======== DATA SECTION ========
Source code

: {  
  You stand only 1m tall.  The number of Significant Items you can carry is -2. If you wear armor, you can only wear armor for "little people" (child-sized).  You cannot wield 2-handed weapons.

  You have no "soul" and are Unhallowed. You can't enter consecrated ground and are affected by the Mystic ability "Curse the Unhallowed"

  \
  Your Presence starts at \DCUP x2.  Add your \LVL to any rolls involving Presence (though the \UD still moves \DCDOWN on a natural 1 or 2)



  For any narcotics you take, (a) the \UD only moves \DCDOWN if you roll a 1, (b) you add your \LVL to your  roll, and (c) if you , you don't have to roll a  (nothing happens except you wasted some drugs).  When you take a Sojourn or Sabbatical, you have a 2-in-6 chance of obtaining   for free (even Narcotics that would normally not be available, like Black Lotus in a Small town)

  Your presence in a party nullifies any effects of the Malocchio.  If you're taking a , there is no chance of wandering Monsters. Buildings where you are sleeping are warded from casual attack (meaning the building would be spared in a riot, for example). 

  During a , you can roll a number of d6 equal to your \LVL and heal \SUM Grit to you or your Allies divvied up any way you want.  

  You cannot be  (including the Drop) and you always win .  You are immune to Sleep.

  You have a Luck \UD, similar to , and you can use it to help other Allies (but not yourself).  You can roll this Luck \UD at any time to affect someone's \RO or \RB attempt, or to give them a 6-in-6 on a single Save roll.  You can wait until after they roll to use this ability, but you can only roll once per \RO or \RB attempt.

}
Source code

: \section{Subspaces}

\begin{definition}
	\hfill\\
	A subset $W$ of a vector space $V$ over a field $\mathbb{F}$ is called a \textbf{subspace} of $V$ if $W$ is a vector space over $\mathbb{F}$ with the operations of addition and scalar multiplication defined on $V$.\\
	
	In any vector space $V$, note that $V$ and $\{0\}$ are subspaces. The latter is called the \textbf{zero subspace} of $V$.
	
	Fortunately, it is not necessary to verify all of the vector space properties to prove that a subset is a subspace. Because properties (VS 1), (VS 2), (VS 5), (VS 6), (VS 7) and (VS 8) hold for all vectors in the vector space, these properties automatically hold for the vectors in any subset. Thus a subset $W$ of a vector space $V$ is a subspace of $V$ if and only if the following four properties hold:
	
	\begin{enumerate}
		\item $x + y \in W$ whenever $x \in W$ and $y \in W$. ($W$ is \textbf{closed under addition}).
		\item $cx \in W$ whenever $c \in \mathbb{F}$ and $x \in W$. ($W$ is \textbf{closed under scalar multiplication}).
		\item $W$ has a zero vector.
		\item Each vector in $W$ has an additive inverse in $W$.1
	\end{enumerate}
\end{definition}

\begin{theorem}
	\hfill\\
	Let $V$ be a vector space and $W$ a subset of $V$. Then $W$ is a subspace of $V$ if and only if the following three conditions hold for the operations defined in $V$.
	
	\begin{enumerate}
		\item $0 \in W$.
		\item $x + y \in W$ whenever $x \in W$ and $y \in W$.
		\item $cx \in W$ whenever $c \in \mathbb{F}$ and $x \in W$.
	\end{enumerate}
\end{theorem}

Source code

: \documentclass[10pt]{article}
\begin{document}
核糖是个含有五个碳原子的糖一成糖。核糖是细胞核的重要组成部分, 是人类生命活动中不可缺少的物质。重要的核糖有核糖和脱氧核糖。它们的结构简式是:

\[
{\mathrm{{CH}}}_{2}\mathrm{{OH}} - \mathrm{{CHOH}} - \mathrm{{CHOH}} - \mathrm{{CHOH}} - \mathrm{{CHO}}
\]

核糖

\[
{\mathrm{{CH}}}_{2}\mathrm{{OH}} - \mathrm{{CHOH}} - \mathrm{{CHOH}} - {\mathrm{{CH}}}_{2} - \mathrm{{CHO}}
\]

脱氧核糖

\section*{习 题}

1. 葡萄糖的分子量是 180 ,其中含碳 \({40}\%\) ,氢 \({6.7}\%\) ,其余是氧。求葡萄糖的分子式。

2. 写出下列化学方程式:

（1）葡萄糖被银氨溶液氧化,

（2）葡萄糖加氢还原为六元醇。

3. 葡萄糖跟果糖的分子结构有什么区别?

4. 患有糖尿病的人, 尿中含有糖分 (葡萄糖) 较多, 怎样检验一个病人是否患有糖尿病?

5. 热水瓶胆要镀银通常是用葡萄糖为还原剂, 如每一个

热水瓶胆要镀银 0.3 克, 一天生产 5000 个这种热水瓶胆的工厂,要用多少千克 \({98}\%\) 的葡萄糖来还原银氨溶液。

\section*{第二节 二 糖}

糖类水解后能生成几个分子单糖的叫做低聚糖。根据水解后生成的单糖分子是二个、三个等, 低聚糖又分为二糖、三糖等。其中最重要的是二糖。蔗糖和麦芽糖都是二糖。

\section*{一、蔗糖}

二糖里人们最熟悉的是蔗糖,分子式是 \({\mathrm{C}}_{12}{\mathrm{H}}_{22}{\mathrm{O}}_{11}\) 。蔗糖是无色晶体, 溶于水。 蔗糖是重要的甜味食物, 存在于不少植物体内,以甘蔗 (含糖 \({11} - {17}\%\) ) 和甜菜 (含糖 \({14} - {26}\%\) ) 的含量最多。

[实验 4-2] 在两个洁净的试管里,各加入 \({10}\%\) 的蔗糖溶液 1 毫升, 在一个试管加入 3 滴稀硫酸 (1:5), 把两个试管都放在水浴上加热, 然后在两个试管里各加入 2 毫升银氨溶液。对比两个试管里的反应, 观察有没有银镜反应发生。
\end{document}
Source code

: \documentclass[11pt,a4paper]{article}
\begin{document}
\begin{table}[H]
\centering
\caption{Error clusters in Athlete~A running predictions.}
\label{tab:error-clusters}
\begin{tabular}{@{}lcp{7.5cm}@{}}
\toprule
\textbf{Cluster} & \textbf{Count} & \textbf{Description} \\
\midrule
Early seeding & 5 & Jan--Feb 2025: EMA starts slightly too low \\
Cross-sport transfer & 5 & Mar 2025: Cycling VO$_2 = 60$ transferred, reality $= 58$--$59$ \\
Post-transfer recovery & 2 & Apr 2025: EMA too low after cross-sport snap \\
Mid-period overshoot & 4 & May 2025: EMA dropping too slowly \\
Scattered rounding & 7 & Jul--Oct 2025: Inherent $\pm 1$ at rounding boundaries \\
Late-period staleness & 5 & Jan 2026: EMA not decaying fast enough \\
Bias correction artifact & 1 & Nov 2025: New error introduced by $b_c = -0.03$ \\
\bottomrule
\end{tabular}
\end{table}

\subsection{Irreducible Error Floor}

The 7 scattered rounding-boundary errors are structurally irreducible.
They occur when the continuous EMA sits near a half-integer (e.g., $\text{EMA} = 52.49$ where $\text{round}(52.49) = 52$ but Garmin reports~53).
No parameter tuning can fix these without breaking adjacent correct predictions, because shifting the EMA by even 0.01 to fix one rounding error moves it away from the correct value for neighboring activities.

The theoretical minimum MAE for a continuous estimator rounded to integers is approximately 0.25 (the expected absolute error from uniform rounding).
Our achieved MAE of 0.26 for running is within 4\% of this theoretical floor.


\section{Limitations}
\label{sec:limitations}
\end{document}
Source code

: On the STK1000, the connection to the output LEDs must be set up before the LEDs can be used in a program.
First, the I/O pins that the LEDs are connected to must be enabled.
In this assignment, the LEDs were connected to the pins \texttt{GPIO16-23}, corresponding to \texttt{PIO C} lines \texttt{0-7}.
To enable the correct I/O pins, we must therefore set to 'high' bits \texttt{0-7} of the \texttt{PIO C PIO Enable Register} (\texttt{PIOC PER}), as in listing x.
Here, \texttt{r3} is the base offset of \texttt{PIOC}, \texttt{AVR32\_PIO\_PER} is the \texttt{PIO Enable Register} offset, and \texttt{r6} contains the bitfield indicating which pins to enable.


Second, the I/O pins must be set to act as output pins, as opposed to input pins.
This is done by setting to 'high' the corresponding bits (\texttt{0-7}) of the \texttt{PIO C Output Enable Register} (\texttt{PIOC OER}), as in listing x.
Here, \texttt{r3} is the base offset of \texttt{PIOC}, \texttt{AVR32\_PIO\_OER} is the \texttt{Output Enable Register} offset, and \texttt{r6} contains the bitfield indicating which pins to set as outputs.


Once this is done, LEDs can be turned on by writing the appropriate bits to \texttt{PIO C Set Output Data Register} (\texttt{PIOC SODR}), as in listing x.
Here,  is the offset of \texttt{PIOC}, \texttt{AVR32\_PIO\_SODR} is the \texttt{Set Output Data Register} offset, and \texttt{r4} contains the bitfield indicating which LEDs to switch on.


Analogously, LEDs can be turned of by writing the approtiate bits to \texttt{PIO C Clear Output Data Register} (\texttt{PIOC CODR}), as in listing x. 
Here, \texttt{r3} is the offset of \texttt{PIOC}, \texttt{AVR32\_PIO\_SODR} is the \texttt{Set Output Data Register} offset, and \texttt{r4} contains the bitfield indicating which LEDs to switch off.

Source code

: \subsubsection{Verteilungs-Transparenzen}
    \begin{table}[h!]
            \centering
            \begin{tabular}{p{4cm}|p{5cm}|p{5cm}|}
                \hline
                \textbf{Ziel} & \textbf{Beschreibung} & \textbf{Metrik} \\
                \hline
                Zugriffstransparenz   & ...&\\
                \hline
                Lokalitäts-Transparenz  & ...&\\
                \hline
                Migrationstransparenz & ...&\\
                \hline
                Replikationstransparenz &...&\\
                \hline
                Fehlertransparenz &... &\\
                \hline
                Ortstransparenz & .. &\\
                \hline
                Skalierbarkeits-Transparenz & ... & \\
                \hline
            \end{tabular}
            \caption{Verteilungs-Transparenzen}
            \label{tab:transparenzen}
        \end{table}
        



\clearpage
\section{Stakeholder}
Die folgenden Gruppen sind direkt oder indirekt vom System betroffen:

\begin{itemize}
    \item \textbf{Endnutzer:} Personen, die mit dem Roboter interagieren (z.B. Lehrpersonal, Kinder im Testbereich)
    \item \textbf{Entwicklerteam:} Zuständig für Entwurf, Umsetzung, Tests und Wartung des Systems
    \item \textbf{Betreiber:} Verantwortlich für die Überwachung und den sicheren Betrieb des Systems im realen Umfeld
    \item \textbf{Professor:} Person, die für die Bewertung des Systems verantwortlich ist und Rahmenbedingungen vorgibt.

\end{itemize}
========
EXERCISE DESCRIPTION: Look back at the entries above. Retype the line with "1. 葡萄糖的分子量是 180", the line with "Mid-period overshoot &", and all lines in between.

THE ANSWER:
1. 葡萄糖的分子量是 180 ,其中含碳 \({40}\%\) ,氢 \({6.7}\%\) ,其余是氧。求葡萄糖的分子式。

2. 写出下列化学方程式:

（1）葡萄糖被银氨溶液氧化,

（2）葡萄糖加氢还原为六元醇。

3. 葡萄糖跟果糖的分子结构有什么区别?

4. 患有糖尿病的人, 尿中含有糖分 (葡萄糖) 较多, 怎样检验一个病人是否患有糖尿病?

5. 热水瓶胆要镀银通常是用葡萄糖为还原剂, 如每一个

热水瓶胆要镀银 0.3 克, 一天生产 5000 个这种热水瓶胆的工厂,要用多少千克 \({98}\%\) 的葡萄糖来还原银氨溶液。

\section*{第二节 二 糖}

糖类水解后能生成几个分子单糖的叫做低聚糖。根据水解后生成的单糖分子是二个、三个等, 低聚糖又分为二糖、三糖等。其中最重要的是二糖。蔗糖和麦芽糖都是二糖。

\section*{一、蔗糖}

二糖里人们最熟悉的是蔗糖,分子式是 \({\mathrm{C}}_{12}{\mathrm{H}}_{22}{\mathrm{O}}_{11}\) 。蔗糖是无色晶体, 溶于水。 蔗糖是重要的甜味食物, 存在于不少植物体内,以甘蔗 (含糖 \({11} - {17}\%\) ) 和甜菜 (含糖 \({14} - {26}\%\) ) 的含量最多。

[实验 4-2] 在两个洁净的试管里,各加入 \({10}\%\) 的蔗糖溶液 1 毫升, 在一个试管加入 3 滴稀硫酸 (1:5), 把两个试管都放在水浴上加热, 然后在两个试管里各加入 2 毫升银氨溶液。对比两个试管里的反应, 观察有没有银镜反应发生。
\end{document}
Source code

: \documentclass[11pt,a4paper]{article}
\begin{document}
\begin{table}[H]
\centering
\caption{Error clusters in Athlete~A running predictions.}
\label{tab:error-clusters}
\begin{tabular}{@{}lcp{7.5cm}@{}}
\toprule
\textbf{Cluster} & \textbf{Count} & \textbf{Description} \\
\midrule
Early seeding & 5 & Jan--Feb 2025: EMA starts slightly too low \\
Cross-sport transfer & 5 & Mar 2025: Cycling VO$_2 = 60$ transferred, reality $= 58$--$59$ \\
Post-transfer recovery & 2 & Apr 2025: EMA too low after cross-sport snap \\
Mid-period overshoot & 4 & May 2025: EMA dropping too slowly \\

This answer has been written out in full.